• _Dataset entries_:

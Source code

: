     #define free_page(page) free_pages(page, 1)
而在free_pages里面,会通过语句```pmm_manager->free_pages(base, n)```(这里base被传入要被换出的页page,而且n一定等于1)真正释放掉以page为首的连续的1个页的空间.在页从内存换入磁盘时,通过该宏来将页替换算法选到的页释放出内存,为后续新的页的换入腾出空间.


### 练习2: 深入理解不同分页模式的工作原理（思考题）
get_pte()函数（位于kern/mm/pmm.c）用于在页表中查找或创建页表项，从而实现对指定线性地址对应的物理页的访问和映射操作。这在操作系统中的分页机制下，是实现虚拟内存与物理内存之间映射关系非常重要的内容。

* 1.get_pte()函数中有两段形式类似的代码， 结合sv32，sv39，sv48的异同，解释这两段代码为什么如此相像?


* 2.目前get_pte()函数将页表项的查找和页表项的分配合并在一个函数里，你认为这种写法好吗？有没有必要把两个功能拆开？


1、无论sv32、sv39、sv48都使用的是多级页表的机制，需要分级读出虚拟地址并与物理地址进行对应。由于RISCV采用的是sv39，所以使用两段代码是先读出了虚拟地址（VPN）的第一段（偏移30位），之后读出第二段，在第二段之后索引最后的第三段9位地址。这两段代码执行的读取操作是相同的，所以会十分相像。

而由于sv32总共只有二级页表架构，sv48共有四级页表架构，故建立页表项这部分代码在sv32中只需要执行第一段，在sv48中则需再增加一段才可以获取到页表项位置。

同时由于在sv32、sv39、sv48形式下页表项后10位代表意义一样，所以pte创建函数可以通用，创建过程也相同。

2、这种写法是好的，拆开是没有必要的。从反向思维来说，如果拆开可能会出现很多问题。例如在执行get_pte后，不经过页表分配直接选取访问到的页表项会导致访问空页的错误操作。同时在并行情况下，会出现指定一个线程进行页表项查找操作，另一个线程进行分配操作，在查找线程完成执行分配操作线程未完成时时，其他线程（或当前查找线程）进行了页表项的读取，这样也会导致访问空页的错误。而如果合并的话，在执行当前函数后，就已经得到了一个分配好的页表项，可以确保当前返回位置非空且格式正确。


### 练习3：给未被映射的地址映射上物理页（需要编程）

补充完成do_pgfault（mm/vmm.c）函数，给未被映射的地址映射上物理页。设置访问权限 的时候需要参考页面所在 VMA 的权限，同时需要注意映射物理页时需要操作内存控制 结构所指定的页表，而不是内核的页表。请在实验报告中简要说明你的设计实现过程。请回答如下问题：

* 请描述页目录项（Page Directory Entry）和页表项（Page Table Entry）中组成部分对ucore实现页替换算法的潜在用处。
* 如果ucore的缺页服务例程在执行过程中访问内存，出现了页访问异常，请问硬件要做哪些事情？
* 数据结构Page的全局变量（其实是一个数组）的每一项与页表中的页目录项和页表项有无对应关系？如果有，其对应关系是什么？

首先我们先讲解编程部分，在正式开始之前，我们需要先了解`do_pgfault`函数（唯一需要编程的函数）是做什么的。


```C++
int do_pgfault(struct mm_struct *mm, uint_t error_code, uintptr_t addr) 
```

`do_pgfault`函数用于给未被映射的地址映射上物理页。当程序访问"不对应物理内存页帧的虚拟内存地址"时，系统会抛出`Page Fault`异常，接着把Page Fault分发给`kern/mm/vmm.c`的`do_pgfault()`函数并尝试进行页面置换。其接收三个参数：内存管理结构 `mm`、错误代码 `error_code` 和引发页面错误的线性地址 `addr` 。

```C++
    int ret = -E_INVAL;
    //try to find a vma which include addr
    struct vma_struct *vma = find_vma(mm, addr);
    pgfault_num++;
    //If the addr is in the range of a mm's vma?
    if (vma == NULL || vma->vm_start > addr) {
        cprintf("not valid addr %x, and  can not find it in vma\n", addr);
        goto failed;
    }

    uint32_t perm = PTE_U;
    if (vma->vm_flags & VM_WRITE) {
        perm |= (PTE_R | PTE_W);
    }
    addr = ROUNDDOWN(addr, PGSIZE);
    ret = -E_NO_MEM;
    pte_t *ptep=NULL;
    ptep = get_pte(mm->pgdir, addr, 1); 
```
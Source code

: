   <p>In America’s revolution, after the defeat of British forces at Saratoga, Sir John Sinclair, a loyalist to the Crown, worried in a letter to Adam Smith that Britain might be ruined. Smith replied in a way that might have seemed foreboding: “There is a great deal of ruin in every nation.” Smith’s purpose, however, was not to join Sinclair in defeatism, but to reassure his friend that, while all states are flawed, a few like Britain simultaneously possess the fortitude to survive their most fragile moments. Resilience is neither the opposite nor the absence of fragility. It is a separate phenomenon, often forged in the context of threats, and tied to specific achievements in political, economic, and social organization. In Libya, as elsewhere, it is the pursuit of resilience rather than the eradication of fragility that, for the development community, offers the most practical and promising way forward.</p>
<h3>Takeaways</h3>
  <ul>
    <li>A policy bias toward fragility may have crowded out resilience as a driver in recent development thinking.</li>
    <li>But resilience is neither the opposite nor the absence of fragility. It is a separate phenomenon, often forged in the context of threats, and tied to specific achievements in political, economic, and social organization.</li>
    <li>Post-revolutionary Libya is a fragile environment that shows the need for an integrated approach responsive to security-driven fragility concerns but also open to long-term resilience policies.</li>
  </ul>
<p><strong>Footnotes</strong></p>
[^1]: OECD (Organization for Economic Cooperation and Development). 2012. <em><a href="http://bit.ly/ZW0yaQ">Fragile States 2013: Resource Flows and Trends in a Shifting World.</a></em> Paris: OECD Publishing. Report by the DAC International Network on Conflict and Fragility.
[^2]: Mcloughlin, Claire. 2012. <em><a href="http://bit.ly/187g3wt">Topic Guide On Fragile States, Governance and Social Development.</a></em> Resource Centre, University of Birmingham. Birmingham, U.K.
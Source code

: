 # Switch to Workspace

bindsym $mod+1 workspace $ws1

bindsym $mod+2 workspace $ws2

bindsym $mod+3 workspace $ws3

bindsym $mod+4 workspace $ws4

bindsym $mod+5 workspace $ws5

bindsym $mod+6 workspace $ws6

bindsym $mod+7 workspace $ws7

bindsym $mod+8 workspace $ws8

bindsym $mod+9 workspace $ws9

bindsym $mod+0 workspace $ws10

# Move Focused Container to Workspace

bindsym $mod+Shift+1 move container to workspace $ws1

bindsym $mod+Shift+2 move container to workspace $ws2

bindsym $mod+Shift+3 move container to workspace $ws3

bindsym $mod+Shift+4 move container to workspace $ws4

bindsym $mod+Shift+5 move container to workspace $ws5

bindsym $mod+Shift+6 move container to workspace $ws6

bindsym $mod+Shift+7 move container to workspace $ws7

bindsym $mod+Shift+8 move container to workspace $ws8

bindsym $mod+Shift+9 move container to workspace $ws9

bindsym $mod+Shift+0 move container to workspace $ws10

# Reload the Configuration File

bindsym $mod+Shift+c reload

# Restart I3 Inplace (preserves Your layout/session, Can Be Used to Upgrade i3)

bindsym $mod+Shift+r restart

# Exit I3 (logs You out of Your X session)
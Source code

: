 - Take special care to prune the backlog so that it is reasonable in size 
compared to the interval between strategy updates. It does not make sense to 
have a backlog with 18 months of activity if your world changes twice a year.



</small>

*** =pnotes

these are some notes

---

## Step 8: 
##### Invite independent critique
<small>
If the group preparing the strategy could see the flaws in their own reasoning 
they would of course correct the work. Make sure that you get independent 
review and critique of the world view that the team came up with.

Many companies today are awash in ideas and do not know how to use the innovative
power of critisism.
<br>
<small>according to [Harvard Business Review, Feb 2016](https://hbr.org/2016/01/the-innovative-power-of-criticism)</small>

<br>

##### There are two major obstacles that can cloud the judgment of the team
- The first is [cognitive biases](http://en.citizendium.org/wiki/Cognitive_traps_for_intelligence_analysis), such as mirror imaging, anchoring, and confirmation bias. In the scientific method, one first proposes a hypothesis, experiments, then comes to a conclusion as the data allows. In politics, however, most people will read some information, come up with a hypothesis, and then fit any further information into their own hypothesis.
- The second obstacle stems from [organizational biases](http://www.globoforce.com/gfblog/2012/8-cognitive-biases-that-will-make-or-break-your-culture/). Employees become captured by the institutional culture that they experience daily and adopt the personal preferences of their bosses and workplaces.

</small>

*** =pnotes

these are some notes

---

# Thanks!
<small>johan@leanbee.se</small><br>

• _Try it_: When a line of the records includes "small", that line belongs in the answer.

• _Final answer_:
</small>
<small>
<small>according to [Harvard Business Review, Feb 2016](https://hbr.org/2016/01/the-innovative-power-of-criticism)</small>
</small>
<small>johan@leanbee.se</small><br>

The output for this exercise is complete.